I suoni del nord, questo post rock che molto mi fa anche pensare molto (paradossalmente) ai ghiacci dei Placebo o alle aperture dei Radiohead. Da dove nasce invece questa direzione?
Hai citato sicuramente una grossa influenza, i Radiohead. Tutto ciò che è musica nordeuropea ci ha sempre affascinato non solo esteticamente; è un po’ aver ritrovato una parte importante di noi stessi in una cultura abbastanza lontana dalla nostra. È una codifica tramite la quale tradurre i nostri pensieri ci riesce in modo molto naturale. La spontaneità è la chiave per capire la direzione. Non è una nostra scelta bensì una conseguenza di ciò che siamo.
Bellissimo il video di “In my head”. Bellissimo questo dualismo che torna sempre.

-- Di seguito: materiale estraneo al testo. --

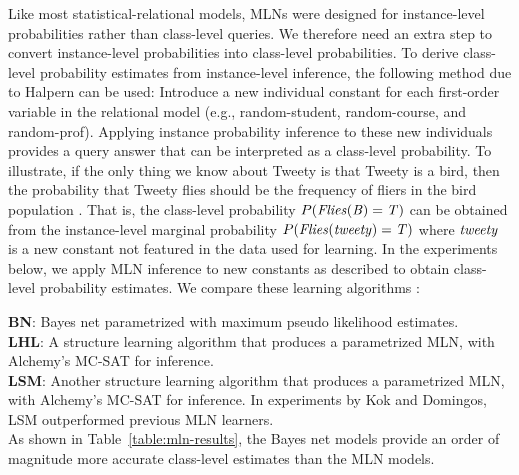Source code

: \documentclass[oribibl]{llncs}
\begin{document}
Like most statistical-relational models, MLNs were designed for instance-level probabilities rather than class-level queries. We therefore need an extra step to convert instance-level probabilities into class-level probabilities. To derive class-level probability estimates from instance-level inference, the following method due to Halpern \cite[fn.3]{Halpern90} can be used: Introduce a new individual constant for each first-order variable in the relational model %
 (e.g., random-student, random-course, and random-prof). Applying instance probability inference to these new individuals provides a query answer that can be interpreted as a class-level probability. To illustrate, if the only thing we know about Tweety is that Tweety is a bird, then the probability that Tweety flies should be the frequency of fliers in the bird population \cite{Schulte2012c}. That is, the class-level probability $P(\it{Flies}(B) = \mathit{T})$ can be obtained from the instance-level marginal probability $P(\it{Flies}(\it{tweety}) = \mathit{T})$ where $\it{tweety}$ is a new constant not featured in the data used for learning. In the experiments below, we apply MLN inference to new constants as described to obtain class-level probability estimates.
%
We compare these learning algorithms \cite{Kok2010}:

\noindent
\textbf{BN}: Bayes net parametrized with maximum pseudo likelihood estimates.\\
\textbf{LHL}: 
A structure learning algorithm that produces a parametrized MLN, with Alchemy's MC-SAT for inference.\\
\textbf{LSM}: Another structure learning algorithm that produces a parametrized MLN, with Alchemy's MC-SAT for inference. In experiments by Kok and Domingos, LSM outperformed previous MLN learners.
\\

As shown in Table~\ref{table:mln-results}, the Bayes net models provide an order of magnitude more accurate class-level estimates than the MLN models.
\end{document}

Come acustico e digitale. Quanto c’è di biografico dentro tutto il lavoro? E dalla forma canzone pop che spesso è parte integrante della vostra vita professionale, quanto avete preso?
Di biografico c’è parecchio, non solo nei video. Molti testi sono figli dell’esperienza diretta in fasi della nostra vita recente abbastanza complicate, imbrigliati in una forma che è sgorgata in maniera libera ed incondizionata. Di questa forma, c’è anche un po’ di forma canzone ovviamente.
Forse questo è l’unico tassello sul quale abbiamo praticato una scelta volontaria e consapevole:
quella di non voler scadere in un prestampato che condizionasse la scrittura.
Non volevamo dirci “ok allora facciamo ABABC e chiudiamo”, volevamo semplicemente rendere il più fluido possibile il passaggio tra le varie parti, e se ciò avesse richiesto l’uso di una struttura convenzionale a posteriori non ci saremmo opposti. L’importante era mantenere alto un certo grado di naturalità e di non forzare mai una struttura secondo un dato canone stilistico, “Gift” o “Agafia” sono due esempi calzanti.